Reputation: 325
I have a PostgreSQL query that I'd like to run for multiple geographic areas via a loop. I want to use the elements in the array to modify the query and the name of the csv file where I'm exporting the data to. So in essence, I want the query to run on ...cwa = 'MFR'... and export to hourly_MFR.csv, then run on ...cwa = 'PQR'... and export to hourly_PQR.csv, and so on.

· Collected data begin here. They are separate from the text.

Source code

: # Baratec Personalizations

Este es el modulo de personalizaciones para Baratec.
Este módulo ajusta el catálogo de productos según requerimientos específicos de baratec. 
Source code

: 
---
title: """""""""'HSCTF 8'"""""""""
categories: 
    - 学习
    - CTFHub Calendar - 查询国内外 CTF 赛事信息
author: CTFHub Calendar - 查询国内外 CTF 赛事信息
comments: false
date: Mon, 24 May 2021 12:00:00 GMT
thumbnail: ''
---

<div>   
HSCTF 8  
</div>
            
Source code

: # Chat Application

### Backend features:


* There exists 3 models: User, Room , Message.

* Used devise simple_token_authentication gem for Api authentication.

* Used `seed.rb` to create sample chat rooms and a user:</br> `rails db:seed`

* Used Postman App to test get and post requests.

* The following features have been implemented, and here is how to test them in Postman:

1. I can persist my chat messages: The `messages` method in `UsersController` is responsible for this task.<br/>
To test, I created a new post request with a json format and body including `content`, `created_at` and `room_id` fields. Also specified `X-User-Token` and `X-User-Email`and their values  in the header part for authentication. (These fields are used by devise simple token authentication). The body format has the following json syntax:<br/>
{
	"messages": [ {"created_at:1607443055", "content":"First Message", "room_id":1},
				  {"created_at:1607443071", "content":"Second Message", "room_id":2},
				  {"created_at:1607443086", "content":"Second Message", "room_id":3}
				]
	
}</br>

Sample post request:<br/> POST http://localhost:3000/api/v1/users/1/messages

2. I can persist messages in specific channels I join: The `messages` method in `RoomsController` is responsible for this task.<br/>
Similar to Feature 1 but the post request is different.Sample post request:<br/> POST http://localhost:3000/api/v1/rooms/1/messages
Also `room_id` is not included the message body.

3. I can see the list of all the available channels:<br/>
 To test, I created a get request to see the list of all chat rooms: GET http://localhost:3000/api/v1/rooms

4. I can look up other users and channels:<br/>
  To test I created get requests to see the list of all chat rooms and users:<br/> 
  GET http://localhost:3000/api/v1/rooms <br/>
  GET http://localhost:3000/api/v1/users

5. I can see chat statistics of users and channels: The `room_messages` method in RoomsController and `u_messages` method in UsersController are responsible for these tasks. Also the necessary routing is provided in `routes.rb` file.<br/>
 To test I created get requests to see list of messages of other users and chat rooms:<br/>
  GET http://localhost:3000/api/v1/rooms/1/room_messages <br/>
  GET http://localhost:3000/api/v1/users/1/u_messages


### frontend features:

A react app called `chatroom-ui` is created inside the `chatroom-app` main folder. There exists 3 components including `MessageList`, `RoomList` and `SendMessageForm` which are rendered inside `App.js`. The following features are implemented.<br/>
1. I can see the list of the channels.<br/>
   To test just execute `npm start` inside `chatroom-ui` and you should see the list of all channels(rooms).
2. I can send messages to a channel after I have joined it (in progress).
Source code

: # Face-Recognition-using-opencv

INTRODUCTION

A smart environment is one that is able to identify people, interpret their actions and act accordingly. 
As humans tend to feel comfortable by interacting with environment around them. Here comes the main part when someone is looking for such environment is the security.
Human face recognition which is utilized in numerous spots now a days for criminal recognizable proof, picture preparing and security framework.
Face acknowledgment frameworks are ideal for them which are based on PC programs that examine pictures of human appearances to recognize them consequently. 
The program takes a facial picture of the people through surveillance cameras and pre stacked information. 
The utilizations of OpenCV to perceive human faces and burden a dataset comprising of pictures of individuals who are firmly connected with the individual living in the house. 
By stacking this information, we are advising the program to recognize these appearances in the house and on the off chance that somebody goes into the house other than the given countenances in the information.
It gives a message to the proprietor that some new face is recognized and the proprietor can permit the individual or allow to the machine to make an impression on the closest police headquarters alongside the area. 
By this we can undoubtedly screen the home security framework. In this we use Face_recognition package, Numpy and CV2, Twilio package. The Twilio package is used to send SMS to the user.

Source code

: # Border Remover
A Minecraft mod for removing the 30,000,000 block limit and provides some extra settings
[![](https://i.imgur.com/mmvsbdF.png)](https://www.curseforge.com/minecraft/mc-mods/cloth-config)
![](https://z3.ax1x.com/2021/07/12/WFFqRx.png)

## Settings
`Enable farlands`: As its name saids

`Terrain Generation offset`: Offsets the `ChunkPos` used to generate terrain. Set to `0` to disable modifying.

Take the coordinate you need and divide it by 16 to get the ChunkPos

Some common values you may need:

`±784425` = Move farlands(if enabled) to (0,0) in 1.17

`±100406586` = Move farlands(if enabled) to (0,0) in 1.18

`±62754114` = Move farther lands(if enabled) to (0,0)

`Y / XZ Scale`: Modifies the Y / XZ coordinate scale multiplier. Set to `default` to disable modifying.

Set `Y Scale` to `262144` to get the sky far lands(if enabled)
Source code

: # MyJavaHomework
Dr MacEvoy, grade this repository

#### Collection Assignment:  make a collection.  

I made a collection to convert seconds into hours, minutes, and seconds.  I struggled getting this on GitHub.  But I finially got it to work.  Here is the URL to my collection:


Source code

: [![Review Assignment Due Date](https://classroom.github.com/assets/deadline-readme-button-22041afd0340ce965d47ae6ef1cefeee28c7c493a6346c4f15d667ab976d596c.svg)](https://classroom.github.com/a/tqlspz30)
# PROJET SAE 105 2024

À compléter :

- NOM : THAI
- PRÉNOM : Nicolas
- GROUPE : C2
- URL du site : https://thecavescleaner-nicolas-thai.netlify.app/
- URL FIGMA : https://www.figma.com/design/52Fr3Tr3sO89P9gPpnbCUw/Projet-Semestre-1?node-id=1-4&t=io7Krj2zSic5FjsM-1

Here's what I have so far. I thought maybe the EOF in the script might be causing problems, but I couldn't figure out how to get the loop to work while maintaining the general format of the script.
Also, the query/script, without the looping (excluding declare, for, do, done statements) works fine.
dbname="XXX"
username="XXXXX"
psql $dbname $username << EOF
declare -a arr=('MFR', 'PQR', 'REV')
for i in "${arr[@]}"
do
\COPY
(SELECT d.woyhh,
COALESCE(ct.ct, 0) AS total_count
FROM
(SELECT f_woyhh(d::TIMESTAMP) AS woyhh
FROM generate_series(TIMESTAMP '2018-01-01', TIMESTAMP '2018-12-31', interval '1 hour') d) d
LEFT JOIN
(SELECT f_woyhh((TIME)::TIMESTAMP) AS woyhh,
count(*) AS ct
FROM counties c
JOIN ltg_data d ON ST_contains(c.the_geom, d.ltg_geom)
WHERE cwa = $i
GROUP BY 1) ct USING (whh)
ORDER BY 1) TO /var/www/html/GIS/ltg_db/bigquery/hourly_$i.csv CSV HEADER;
done
EOF
Thanks for any help!
Upvotes: 0
Views: 478
Reputation: 389
In @Lienhart Woitok's answer above, the solution will definitely work. However - note that this has the side effect of executing a new 'psql' call, database connection setup, authentication, and subsequent response returned; followed by closing the connection - for each iteration of the loop.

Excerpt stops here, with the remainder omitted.